CHARLOTTE, NC (Joseph Person/The Charlotte Observer) - A joint review by the NFL and NFLPA of the Carolina Panthers' handling of quarterback Cam Newton following a big hit in a playoff loss at New Orleans determined the Panthers did not violate the league's concussion protocol.
Officials determined that eye and knee injuries contributed to Newton appearing unstable after the fourth-quarter hit against the Saints, and found the Panthers' medical staff's evaluation of Newton followed protocol, according to a statement released by the NFL on Wednesday.
The league's enhanced protocol requires players who demonstrate gross motor instability or a significant loss of balance to be evaluated for a concussion in the locker room.

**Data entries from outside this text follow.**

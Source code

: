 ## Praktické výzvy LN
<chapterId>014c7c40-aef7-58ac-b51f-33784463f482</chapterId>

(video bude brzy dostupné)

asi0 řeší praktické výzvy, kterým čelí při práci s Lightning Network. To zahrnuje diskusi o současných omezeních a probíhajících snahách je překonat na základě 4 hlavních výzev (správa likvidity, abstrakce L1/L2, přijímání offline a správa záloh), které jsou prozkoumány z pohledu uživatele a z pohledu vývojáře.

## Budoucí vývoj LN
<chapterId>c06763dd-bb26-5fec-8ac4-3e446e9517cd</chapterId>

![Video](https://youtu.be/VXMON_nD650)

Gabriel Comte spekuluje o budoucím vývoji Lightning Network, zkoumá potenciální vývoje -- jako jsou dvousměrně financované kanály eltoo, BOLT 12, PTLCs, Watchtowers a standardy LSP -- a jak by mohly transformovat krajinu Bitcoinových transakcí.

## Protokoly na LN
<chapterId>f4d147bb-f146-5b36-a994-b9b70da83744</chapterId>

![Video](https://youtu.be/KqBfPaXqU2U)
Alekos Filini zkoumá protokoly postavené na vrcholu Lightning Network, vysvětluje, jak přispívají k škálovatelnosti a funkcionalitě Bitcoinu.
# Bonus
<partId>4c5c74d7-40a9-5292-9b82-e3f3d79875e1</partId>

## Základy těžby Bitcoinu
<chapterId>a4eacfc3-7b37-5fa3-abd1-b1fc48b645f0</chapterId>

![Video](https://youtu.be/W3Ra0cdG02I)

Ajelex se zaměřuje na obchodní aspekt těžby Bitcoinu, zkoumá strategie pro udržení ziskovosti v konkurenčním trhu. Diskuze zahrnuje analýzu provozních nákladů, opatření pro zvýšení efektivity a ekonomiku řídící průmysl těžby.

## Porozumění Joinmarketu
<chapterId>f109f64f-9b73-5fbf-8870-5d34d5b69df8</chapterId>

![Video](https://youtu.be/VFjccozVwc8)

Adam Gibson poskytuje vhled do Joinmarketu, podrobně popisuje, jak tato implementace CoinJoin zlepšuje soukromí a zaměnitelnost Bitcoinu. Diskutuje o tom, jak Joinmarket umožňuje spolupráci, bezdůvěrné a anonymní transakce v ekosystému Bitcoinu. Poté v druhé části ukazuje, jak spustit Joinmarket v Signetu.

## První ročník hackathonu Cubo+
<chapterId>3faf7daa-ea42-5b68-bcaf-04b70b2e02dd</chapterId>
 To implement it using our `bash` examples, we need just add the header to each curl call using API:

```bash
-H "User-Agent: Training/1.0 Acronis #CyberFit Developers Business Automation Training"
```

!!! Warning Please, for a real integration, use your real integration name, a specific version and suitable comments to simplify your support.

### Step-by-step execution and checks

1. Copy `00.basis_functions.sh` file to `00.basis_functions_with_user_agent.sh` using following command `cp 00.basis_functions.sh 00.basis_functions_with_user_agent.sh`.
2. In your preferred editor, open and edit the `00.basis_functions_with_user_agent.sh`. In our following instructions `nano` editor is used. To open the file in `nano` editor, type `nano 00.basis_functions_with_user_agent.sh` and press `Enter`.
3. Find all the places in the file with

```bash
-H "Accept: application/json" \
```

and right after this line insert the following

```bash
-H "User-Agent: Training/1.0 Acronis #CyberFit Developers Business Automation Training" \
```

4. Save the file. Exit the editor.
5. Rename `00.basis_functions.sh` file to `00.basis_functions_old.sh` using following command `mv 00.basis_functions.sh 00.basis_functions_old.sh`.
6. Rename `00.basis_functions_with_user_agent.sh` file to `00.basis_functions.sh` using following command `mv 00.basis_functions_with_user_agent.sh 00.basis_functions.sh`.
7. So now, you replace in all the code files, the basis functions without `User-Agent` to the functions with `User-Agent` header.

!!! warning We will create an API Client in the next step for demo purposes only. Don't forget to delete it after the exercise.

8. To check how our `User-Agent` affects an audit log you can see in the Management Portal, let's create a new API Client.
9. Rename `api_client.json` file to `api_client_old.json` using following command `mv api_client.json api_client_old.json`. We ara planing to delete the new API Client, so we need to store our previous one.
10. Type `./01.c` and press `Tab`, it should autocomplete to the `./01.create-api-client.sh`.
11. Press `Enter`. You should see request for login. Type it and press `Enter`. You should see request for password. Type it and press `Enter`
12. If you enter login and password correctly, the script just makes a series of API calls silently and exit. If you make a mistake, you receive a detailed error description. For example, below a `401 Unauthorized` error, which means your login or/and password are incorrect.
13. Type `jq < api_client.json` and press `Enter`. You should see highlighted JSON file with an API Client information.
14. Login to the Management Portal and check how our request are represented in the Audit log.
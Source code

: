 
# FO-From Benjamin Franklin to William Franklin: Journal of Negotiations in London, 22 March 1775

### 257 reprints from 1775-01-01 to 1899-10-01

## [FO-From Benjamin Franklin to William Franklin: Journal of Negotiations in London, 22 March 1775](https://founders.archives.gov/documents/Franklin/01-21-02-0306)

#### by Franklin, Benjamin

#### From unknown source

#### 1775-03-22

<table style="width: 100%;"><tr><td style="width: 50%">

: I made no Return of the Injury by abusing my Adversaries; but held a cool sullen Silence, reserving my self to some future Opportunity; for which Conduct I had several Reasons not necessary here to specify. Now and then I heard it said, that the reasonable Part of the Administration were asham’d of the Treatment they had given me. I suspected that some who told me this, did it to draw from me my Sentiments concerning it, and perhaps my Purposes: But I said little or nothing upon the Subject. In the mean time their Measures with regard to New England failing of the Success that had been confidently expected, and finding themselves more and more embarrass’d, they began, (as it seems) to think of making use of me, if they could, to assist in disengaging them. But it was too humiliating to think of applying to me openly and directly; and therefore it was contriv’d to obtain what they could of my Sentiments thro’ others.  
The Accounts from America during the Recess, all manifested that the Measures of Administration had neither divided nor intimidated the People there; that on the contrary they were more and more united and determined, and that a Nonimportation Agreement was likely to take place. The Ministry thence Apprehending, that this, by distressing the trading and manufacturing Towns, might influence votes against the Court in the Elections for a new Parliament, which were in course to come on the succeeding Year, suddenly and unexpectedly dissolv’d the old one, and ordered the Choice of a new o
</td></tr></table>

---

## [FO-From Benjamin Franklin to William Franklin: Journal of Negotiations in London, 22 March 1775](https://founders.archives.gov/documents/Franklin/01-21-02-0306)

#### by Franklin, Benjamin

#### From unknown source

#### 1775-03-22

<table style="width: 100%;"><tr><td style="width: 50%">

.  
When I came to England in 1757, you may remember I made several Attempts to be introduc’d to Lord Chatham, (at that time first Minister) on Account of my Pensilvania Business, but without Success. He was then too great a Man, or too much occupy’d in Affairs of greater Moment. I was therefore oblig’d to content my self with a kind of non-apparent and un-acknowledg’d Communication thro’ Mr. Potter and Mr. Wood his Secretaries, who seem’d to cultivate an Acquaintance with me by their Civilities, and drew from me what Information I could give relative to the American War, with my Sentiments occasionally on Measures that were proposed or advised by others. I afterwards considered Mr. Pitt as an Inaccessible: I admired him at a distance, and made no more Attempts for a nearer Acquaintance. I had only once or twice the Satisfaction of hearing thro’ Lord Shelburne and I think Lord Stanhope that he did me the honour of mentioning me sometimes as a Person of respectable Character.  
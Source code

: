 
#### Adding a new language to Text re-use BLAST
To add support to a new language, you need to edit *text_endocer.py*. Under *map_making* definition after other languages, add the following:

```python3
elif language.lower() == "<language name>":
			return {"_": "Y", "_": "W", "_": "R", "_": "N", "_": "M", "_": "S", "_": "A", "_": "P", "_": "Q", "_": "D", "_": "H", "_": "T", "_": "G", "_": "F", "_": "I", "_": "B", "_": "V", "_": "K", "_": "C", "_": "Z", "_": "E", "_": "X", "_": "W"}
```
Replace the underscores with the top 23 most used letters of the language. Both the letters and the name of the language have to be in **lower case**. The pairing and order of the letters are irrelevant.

After being drilled by Saints defensive tackle David Oneymata, Newton started walking to the sideline while pointing toward his eye. Newton then went to the ground awkwardly while being met by members of the medical staff before reaching the sideline.
The NFL says Newton was following directions – delivered by former quarterbacks coach Ken Dorsey through Newton's helmet transmitter – to take a knee. He went down awkwardly because of a right knee injury the Panthers evaluated during the third quarter, according to the NFL's statement.
An MRI of Newton's knee the day after the game revealed ligament and cartilage damage and "very extensive swelling," according to the league. A Panthers source said Newton will not require surgery for the knee injury.
But Allen Sills, the NFL's chief medical officer, told the Observer that Newton could not fully bend his right knee, which caused him to go to the ground "in a somewhat awkward fashion."
Sills said Newton did not show any of the signs that would have warranted a locker room evaluation.
"Gross motor instability does not mean that you take a knee and go to the ground. Gross motor instability is reflective of dysfunction of the cerebellum, the balance center in the brain, where someone can not even keep a vertical posture. And that's clearly not what happened in this case," Sills said in a phone interview.
"And every one of the treating physicians and staff that we interviewed felt that Mr. Newton did not have gross motor instability. He voluntarily took a knee as he was coming off the field at the direction of the medical staff."
Panthers officials maintained they acted properly in their treatment of Newton, who told reporters after the Jan. 7 game that his helmet slid down and injured his eye following the hit.
"It wasn't my head. It was my eye. My helmet had come down low enough over my eyelid and it got pressed by the player's stomach, I believe," Newton said. "I thought somebody had stuck a finger in my eye, but I've got a visor so that couldn't happen."
Interim general manager Marty Hurney was confident the Panthers had handled Newton's situation correctly.